In the latest quarter, reported sales grew by 5.2% to $22.47bn, a touch above the market forecast of $22.16. On an adjusted operational basis, which excludes the impact of acquisitions and disposals, growth was 5.4%, with US domestic sales (+6.5%) outpacing international sales (+4.0%).

 

The group’s performance demonstrates continued strength and resilience across both of its businesses. Innovative Medicine (i.e., Pharmaceuticals, 65% of sales) grew by 6.4% during the quarter, driven by a broad range of products, particularly in oncology.

 

MedTech (i.e., medical devices, 35% of sales) increased by 3.7%, with net acquisitions and divestitures positively impacting growth by 2.7%. Otherwise, growth was driven primarily by electrophysiology products and Abiomed in Cardiovascular.

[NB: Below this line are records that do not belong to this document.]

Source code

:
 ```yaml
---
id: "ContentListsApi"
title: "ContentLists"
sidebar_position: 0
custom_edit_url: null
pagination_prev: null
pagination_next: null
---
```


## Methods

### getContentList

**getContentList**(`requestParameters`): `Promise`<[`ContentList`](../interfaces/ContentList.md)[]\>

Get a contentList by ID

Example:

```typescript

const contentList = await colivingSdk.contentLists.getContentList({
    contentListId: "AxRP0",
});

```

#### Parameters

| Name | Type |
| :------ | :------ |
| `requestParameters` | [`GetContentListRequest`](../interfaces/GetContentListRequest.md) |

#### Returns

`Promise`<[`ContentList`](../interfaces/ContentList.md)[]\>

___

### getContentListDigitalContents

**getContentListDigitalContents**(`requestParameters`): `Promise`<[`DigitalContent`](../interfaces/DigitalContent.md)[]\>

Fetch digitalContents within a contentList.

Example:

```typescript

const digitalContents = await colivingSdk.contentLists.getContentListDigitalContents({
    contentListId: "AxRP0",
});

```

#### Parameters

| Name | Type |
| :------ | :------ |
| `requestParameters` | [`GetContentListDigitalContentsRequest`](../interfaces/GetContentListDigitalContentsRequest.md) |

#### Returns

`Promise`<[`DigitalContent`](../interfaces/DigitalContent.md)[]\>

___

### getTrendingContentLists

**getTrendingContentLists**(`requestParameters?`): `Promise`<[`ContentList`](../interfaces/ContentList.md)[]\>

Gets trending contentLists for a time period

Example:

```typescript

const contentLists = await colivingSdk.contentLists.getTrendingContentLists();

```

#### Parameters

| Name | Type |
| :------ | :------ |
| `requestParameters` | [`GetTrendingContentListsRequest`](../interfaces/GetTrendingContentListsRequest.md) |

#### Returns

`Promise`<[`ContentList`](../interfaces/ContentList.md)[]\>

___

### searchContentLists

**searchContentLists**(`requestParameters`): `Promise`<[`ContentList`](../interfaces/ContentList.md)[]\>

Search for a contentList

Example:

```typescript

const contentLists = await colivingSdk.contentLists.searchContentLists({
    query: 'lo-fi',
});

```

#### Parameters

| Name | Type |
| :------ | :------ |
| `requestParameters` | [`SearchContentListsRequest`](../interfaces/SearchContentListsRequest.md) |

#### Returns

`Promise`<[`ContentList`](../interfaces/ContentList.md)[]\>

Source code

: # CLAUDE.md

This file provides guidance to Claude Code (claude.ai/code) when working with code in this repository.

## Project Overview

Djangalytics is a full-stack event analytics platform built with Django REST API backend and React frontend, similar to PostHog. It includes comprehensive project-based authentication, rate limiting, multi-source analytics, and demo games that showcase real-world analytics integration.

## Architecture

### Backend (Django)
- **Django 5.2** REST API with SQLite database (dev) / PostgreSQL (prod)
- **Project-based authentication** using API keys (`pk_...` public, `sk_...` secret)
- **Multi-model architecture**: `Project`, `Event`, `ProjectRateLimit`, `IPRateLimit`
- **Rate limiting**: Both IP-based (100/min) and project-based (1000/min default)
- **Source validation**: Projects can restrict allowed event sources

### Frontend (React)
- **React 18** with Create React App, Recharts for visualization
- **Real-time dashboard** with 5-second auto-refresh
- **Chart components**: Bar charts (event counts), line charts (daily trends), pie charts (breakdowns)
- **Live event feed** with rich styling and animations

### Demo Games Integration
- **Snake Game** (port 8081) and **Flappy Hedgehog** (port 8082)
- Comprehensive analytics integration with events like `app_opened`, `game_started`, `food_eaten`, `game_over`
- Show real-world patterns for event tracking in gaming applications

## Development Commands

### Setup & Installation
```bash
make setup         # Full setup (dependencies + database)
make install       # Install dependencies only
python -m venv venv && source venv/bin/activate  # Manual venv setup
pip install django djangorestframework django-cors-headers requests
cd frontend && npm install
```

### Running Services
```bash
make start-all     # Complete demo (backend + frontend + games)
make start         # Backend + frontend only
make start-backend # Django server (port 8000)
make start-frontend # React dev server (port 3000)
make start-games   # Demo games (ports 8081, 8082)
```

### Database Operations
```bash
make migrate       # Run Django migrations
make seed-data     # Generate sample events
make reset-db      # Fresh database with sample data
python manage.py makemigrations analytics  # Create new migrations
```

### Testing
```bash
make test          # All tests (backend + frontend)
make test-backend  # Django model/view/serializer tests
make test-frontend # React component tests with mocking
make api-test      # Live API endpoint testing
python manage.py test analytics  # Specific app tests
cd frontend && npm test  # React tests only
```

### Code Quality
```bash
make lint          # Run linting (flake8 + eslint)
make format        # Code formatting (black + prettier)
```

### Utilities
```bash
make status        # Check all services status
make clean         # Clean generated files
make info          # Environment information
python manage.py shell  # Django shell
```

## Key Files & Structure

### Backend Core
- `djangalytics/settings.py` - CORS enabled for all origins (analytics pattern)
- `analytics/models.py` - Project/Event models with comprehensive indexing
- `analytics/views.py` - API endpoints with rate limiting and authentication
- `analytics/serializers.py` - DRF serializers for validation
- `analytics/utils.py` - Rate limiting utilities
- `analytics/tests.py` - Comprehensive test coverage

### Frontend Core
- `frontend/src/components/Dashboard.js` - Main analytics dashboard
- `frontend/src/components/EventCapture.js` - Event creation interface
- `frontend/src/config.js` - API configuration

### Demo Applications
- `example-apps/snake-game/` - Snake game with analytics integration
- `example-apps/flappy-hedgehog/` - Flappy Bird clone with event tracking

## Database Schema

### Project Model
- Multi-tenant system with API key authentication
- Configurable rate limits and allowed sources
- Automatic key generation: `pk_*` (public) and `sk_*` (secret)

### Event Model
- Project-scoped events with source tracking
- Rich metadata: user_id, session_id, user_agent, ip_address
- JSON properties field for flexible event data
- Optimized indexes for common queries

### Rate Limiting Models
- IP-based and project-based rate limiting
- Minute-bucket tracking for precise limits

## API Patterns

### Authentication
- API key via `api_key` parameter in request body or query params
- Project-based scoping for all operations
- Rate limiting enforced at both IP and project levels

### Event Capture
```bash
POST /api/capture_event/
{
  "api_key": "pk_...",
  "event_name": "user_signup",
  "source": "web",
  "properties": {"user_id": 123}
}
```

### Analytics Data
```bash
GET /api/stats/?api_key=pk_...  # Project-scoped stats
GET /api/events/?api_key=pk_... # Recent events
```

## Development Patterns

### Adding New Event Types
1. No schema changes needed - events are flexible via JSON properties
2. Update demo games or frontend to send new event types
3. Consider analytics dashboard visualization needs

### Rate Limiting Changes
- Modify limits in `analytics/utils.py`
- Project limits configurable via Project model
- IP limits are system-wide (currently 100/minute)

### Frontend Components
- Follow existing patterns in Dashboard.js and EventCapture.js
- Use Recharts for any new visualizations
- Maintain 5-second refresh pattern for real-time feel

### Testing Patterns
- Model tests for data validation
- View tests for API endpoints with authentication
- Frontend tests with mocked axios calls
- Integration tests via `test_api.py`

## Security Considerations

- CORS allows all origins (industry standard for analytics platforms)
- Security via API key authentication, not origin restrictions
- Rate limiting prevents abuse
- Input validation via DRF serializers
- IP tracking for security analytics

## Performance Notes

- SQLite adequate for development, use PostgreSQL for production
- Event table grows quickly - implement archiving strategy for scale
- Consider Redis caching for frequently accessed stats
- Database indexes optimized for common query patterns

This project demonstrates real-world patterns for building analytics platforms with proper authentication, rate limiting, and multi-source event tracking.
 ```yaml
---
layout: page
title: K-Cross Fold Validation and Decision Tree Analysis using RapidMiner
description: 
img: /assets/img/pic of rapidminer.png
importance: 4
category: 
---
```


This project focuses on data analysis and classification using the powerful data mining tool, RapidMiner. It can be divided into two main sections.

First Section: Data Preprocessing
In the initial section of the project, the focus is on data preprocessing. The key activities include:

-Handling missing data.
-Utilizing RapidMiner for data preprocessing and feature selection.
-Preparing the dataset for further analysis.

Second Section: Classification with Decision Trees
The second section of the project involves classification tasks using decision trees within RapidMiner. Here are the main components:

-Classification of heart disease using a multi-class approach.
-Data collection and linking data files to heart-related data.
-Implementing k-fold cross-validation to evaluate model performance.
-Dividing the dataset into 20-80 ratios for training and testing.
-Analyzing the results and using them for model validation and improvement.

The company warned China remains competitive and could be a short-term headwind.

 

The group made significant pipeline progress including approvals of Tremfya in ulcerative colitis, Rybrevant in non-small cell lung cancer, and submission of an investigational device exemption for the group’s general surgery robotic system, Ottava.

 

The gross margin remained very high at 69.0%, in line with the 69.1% generated last year. Adjusted EPS fell by 9% to $2.42 but was better than the consensus forecast of $2.21.

 

J&J has a very strong balance sheet and ended the quarter with net debt of $16bn on the back of free cash flow generation of $14bn. The group has consistently invested in organic growth – R&D spend was $5.0bn in Q3 – and, as a result, around 25% of sales come from products launched in the last five years. J&J increased its dividend by 4.2% to $1.24 per share – a similar rise for the full year would equate to a yield of 3%

 

The group updated its full-year guidance to reflect improved operational performance and the impact of recent acquisitions. Adjusted operational sales are expected to grow by 6.0% to $89.6bn (vs. $89.4bn previously). Guidance for adjusted operational EPS has been trimmed from $10.05 to $9.91 to reflect improved performance (-10c) offset by the acquisition of V-Wave (-24c).